Part of the book series: Developments in Plant and Soil Sciences ((DPSS,volume 11))

Summary

Organic forms of soil phosphorus (Po) are an important source of available P for plants following mineralisation. The rates and pathways of P through soil organic matter are, however, poorly understood when compared to physico-chemical aspects of the P cycle. The essential role of soil microorganisms as a labile reservoir of P, confirmed experimentally and in modelling studies, has recently led to the development of methods for measuring their P content. Incorporation in a new P fractionation scheme of these measurements with estimates of Pi and Po fractions that vary in the extent of their availability to plants has enabled the dynamics of short-term soil P transformations to be investigated in relation to long-term changes observed in the field.

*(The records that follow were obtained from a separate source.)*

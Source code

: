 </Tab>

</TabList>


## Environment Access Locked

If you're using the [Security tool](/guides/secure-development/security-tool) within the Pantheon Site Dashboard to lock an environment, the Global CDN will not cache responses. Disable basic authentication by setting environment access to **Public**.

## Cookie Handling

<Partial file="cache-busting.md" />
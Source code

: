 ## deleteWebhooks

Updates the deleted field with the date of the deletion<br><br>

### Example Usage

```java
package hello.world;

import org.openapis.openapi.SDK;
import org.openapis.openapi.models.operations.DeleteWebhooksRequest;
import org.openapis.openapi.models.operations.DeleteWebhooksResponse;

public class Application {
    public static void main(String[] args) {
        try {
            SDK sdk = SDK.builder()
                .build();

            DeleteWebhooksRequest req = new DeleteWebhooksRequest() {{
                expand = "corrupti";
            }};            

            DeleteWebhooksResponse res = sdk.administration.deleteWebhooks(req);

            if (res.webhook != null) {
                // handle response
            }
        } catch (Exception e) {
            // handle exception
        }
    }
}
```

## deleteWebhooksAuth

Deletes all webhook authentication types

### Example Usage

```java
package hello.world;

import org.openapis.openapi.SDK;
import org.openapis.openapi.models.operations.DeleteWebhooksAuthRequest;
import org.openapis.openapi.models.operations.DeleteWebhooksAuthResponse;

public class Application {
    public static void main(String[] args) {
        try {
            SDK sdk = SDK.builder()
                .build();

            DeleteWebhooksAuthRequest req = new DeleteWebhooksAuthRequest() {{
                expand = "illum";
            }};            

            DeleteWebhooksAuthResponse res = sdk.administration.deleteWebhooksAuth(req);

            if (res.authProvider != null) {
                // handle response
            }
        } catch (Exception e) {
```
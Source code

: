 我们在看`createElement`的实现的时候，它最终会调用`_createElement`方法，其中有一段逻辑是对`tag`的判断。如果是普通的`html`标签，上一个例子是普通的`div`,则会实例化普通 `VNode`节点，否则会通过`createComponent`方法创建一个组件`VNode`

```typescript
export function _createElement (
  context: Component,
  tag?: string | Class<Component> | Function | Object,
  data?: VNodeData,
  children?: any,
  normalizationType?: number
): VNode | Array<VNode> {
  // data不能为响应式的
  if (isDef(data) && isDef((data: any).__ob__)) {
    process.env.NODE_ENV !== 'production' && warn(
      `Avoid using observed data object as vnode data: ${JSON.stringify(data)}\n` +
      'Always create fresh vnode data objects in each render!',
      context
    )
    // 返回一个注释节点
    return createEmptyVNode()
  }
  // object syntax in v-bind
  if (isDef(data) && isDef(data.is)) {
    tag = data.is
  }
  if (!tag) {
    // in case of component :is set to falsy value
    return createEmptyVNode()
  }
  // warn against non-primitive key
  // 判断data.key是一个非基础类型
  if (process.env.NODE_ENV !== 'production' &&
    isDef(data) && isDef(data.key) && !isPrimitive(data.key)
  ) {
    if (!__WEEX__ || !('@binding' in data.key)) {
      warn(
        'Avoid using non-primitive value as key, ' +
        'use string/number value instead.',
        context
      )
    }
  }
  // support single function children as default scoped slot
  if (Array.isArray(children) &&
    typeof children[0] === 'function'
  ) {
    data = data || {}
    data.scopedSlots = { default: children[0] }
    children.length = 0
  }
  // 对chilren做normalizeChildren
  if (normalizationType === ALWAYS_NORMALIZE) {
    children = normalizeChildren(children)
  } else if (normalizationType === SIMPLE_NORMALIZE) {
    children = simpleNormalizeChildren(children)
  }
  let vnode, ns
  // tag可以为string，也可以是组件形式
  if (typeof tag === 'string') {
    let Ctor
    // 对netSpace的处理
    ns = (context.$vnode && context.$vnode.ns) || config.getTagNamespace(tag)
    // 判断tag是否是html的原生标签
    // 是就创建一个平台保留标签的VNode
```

Different types of soil P compounds that mineralise at different rates can now be measured directly in extracts by 31P-nuclear magnetic resonance. Orthophosphate diesters, including phospholipids and nucleic acids, are the most readily mineralised group of these compounds. However, mineralisation rates rather than the amounts of types of Po in soil ultimately control P availability to plants. These rates are influenced by a number of soil and site factors, as a sensitive new technique using [32P] RNA has recently shown.

These recent developments reflect a more holistic approach to investigation of the soil P cycle than in the past, which should lead to improved fertilizer management practices.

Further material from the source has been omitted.